Requirement
Find the line with "- 服务器地址: 机器人所在服务器的IP". Transcribe it and each later line of the data exactly, up to and including the last.

==========

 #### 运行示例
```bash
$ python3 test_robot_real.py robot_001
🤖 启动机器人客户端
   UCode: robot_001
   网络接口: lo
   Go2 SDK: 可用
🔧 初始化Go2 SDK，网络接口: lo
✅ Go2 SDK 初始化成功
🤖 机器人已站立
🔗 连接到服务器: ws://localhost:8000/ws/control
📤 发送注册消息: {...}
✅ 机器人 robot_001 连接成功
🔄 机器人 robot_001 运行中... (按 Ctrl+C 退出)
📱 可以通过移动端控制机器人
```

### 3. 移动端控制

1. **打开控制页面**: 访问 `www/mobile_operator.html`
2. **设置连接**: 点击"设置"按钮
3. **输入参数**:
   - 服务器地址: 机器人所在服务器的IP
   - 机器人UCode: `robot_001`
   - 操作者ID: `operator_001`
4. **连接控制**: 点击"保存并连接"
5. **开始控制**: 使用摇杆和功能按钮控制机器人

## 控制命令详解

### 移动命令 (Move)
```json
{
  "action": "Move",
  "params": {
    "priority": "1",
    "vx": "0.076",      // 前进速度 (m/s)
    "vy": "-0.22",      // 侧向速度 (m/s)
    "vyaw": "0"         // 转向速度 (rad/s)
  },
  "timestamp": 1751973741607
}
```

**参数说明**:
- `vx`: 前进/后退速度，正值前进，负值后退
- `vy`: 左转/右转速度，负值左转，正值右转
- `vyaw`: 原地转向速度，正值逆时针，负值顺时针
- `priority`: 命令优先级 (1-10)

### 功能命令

==========

The answer
   - 服务器地址: 机器人所在服务器的IP
   - 机器人UCode: `robot_001`
   - 操作者ID: `operator_001`
4. **连接控制**: 点击"保存并连接"
5. **开始控制**: 使用摇杆和功能按钮控制机器人

## 控制命令详解

### 移动命令 (Move)
```json
{
  "action": "Move",
  "params": {
    "priority": "1",
    "vx": "0.076",      // 前进速度 (m/s)
    "vy": "-0.22",      // 侧向速度 (m/s)
    "vyaw": "0"         // 转向速度 (rad/s)
  },
  "timestamp": 1751973741607
}
```

**参数说明**:
- `vx`: 前进/后退速度，正值前进，负值后退
- `vy`: 左转/右转速度，负值左转，正值右转
- `vyaw`: 原地转向速度，正值逆时针，负值顺时针
- `priority`: 命令优先级 (1-10)

### 功能命令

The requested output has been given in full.